BAD & BAD【Ⅱ】
自分から語りたいと言ったのに、ここで話を終わらせるわけがない。
私達の方から、どんな出来事だったのか問いかけてもよかったのだが、お互いに何もしなかった。
2人のペースで焦らずに、辛さを飲み込まずに、ひとつずつ明かしていけばいい。
――キーンコーンカーンコーン、昼休み終了のチャイムが鳴り渡った。
まだ、話は続く。
つまり、ここにいる4人全員、サボり決定だ。
時間はたっぷりある。
いいよ、私の自由な時間を好きに使っても。
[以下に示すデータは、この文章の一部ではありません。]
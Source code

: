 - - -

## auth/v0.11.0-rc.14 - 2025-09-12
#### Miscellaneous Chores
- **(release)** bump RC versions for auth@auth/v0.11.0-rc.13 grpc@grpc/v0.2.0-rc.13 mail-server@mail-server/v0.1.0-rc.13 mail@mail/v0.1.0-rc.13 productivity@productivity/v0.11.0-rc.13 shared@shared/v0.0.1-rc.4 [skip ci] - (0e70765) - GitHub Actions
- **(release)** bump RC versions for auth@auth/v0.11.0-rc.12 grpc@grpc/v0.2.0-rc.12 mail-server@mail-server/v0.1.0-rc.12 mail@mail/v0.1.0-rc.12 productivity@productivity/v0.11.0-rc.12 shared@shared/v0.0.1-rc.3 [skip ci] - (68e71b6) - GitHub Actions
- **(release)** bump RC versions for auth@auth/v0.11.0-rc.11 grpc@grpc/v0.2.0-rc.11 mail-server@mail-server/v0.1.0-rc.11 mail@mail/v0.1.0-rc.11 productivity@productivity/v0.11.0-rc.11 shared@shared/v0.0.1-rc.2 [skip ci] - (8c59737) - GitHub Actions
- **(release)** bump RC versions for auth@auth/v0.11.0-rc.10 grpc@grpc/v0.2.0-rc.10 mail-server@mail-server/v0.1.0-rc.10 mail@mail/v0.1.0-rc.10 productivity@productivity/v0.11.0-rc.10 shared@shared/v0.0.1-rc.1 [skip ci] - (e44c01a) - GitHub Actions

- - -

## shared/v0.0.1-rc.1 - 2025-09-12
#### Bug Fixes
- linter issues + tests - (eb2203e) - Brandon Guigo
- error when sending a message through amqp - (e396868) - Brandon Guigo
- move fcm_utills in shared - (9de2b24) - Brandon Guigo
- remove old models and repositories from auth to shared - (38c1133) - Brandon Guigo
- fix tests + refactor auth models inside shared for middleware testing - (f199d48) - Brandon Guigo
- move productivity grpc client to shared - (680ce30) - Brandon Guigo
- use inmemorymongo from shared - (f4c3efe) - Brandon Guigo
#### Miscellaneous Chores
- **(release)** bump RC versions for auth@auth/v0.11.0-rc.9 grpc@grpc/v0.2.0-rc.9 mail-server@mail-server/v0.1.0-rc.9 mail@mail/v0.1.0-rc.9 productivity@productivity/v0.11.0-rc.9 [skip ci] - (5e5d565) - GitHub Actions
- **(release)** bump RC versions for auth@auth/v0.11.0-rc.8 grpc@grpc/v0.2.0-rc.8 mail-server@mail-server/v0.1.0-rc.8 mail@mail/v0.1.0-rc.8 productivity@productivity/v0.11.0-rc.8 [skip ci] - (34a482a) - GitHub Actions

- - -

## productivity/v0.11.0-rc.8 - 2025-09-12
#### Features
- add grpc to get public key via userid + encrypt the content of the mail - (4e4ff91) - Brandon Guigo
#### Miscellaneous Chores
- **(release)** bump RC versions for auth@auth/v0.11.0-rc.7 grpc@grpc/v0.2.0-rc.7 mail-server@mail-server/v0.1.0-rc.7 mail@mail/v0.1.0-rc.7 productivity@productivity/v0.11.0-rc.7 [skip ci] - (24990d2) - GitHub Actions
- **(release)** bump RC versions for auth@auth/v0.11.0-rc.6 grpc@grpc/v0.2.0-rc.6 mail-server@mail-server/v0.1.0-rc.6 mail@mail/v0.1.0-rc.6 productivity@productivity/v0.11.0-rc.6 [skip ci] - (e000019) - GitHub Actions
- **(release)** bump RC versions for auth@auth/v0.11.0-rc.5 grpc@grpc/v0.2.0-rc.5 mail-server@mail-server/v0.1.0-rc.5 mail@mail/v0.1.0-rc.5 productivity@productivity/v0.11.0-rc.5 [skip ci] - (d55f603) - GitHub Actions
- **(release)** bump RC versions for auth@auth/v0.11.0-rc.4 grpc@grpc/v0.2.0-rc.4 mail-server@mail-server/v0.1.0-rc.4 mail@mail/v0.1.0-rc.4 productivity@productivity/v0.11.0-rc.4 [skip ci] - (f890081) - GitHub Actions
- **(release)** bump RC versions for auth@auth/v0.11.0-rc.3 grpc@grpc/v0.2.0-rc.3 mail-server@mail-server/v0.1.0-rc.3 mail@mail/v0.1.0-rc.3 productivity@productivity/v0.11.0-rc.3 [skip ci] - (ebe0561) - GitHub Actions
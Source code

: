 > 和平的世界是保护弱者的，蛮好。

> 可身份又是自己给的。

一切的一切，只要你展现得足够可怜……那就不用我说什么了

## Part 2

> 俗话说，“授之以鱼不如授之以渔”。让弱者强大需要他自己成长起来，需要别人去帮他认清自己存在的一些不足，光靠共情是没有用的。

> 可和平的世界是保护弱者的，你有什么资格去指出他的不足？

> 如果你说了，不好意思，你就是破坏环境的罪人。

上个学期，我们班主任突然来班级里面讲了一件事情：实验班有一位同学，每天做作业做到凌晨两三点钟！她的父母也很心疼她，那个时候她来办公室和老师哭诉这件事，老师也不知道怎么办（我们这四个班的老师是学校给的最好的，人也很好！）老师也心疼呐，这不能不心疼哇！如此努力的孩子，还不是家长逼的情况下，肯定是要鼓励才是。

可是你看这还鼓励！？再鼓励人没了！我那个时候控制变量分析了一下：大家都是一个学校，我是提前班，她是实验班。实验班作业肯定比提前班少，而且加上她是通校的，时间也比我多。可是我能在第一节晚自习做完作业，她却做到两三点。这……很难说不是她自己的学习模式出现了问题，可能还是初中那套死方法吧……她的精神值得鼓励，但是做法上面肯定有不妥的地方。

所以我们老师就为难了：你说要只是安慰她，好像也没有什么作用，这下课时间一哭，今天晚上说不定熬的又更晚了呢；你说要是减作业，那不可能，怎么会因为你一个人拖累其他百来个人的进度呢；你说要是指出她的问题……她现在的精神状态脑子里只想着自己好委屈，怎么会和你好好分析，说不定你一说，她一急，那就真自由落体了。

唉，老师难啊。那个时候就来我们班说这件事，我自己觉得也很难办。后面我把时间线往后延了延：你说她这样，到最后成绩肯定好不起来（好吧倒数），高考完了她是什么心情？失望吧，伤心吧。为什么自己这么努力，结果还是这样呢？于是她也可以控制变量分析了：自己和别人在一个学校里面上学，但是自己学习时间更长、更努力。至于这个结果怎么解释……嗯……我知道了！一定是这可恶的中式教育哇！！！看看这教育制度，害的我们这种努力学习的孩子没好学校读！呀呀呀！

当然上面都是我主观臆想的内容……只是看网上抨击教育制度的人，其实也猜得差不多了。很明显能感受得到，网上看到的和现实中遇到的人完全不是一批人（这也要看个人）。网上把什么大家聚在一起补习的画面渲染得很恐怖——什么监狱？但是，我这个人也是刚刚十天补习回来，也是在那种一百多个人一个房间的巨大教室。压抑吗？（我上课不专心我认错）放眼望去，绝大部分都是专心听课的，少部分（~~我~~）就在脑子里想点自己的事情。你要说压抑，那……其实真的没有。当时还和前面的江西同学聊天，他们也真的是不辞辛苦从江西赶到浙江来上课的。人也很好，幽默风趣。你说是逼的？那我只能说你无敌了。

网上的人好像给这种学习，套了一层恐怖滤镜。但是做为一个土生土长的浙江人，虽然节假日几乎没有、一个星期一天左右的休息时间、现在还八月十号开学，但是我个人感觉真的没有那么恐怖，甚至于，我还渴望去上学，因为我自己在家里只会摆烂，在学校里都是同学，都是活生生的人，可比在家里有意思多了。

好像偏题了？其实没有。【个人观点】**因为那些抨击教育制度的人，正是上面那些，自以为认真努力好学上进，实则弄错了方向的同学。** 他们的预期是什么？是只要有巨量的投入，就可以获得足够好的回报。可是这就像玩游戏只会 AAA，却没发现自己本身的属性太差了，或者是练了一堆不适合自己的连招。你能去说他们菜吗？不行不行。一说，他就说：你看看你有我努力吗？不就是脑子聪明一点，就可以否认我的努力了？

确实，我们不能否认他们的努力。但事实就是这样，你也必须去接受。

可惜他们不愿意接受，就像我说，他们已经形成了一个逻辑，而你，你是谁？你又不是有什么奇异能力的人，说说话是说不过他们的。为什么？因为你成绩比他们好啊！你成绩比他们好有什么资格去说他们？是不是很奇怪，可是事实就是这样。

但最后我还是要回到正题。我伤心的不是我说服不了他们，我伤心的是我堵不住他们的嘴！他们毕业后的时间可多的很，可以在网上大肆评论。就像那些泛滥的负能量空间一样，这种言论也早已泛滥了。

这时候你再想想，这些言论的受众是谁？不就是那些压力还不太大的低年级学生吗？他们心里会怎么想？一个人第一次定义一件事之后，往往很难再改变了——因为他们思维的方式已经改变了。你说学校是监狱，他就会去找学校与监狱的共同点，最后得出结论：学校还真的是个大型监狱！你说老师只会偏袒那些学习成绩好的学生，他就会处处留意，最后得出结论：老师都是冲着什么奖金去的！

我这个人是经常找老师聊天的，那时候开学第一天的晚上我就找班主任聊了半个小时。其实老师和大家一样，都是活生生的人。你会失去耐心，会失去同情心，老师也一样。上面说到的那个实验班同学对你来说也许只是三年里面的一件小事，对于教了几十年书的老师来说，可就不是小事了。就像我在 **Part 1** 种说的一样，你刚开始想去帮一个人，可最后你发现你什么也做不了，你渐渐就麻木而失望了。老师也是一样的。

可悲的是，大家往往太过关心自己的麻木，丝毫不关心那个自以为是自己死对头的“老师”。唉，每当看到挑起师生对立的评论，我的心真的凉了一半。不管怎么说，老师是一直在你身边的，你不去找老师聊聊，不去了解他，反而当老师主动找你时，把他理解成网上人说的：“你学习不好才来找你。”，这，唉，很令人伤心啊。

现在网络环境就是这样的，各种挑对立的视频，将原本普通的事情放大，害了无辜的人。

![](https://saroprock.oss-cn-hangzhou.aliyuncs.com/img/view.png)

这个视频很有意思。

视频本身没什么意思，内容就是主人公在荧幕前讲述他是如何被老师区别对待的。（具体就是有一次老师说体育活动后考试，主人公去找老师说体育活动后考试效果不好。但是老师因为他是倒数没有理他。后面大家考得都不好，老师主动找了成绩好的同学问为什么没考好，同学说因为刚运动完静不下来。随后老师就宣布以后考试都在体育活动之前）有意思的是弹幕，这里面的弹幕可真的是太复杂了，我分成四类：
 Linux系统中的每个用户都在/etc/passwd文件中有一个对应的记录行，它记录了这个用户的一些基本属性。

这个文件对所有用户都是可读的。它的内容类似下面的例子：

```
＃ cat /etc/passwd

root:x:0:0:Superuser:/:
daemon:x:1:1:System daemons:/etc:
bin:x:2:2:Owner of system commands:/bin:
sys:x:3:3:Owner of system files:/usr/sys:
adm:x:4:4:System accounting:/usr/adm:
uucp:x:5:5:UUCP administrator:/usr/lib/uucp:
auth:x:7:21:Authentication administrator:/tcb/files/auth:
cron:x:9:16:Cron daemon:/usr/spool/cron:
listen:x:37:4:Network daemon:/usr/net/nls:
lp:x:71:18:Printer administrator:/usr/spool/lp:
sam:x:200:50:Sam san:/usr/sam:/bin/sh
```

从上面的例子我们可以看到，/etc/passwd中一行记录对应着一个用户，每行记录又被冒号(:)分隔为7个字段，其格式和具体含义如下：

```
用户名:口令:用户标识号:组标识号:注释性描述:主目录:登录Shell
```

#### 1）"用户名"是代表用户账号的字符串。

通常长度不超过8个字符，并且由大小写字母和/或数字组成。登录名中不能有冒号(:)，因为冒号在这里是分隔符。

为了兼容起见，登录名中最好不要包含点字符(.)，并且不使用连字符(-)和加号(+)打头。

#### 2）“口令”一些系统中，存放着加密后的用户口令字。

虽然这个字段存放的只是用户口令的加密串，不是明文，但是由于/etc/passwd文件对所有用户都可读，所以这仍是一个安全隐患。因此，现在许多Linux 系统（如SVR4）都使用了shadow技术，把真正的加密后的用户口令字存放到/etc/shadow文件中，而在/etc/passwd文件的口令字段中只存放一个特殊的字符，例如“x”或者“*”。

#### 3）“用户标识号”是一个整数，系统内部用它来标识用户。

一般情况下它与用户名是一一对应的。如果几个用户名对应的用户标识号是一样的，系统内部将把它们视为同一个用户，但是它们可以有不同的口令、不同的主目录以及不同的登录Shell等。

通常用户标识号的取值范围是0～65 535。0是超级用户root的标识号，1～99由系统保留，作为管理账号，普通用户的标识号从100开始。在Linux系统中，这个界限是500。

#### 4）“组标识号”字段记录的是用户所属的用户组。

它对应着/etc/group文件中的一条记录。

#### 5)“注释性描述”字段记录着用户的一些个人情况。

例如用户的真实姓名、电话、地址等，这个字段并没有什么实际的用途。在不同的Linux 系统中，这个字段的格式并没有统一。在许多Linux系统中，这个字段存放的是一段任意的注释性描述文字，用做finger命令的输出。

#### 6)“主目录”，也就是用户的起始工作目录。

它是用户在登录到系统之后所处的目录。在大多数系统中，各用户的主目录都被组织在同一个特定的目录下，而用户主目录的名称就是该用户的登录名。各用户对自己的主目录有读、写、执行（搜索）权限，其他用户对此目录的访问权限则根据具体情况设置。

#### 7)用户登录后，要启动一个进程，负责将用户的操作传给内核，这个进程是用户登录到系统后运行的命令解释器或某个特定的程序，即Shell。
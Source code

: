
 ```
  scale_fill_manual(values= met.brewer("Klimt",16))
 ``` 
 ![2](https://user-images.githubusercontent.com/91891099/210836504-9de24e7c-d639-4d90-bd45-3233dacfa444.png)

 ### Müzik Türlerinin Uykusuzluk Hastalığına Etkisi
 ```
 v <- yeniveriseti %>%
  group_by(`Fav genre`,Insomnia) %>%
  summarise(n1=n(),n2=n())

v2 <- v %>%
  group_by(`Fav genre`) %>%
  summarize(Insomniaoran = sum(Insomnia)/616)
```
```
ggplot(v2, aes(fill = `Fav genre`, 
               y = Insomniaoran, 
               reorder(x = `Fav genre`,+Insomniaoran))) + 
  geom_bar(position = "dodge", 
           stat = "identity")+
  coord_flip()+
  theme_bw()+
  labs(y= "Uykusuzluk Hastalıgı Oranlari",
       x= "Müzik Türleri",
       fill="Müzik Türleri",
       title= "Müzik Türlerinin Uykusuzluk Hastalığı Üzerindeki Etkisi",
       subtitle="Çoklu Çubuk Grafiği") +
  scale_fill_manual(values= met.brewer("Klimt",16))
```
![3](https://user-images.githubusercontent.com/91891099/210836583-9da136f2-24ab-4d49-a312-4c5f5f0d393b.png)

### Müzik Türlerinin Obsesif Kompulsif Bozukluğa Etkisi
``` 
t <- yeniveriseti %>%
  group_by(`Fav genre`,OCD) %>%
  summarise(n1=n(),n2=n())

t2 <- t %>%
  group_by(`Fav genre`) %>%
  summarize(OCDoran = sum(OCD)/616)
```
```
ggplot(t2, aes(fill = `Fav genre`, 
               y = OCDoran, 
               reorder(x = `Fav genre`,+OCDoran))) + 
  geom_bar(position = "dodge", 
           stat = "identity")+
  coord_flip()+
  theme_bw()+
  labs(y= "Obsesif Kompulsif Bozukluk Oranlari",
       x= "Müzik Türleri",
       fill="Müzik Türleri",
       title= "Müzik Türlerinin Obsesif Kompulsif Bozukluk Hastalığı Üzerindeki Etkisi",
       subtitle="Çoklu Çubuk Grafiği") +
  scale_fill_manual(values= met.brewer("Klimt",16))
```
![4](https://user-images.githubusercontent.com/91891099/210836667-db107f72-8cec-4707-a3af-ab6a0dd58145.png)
許してあげる。
私に聞かせてよ。2人に「嫌い」が芽生える瞬間を。唄子ちゃんが堕天する瞬間を。
「……おかしいなって、ちょっと感じてたんだ」
漂う森閑に、弘也のか細い声が馴染んでいった。
「あいつはいつも僕を独占するみたいに僕にべったりくっついて、登校する時も下校する時も一緒だったのに、その日の放課後は『用事があるから、先に帰ってて』って僕のそばをあっさり離れたから」
それ、わかる。
私もそうだった。教育実習最後の日に善兄が何の罠もなく別れて、ホッとした反面、嫌な予感ばかりが過ぎった。
その人らしくない言動をされると、違和感というか、得体の知れない恐怖を感じるんだよね。自分と関わり合いのある人だと、なおさら。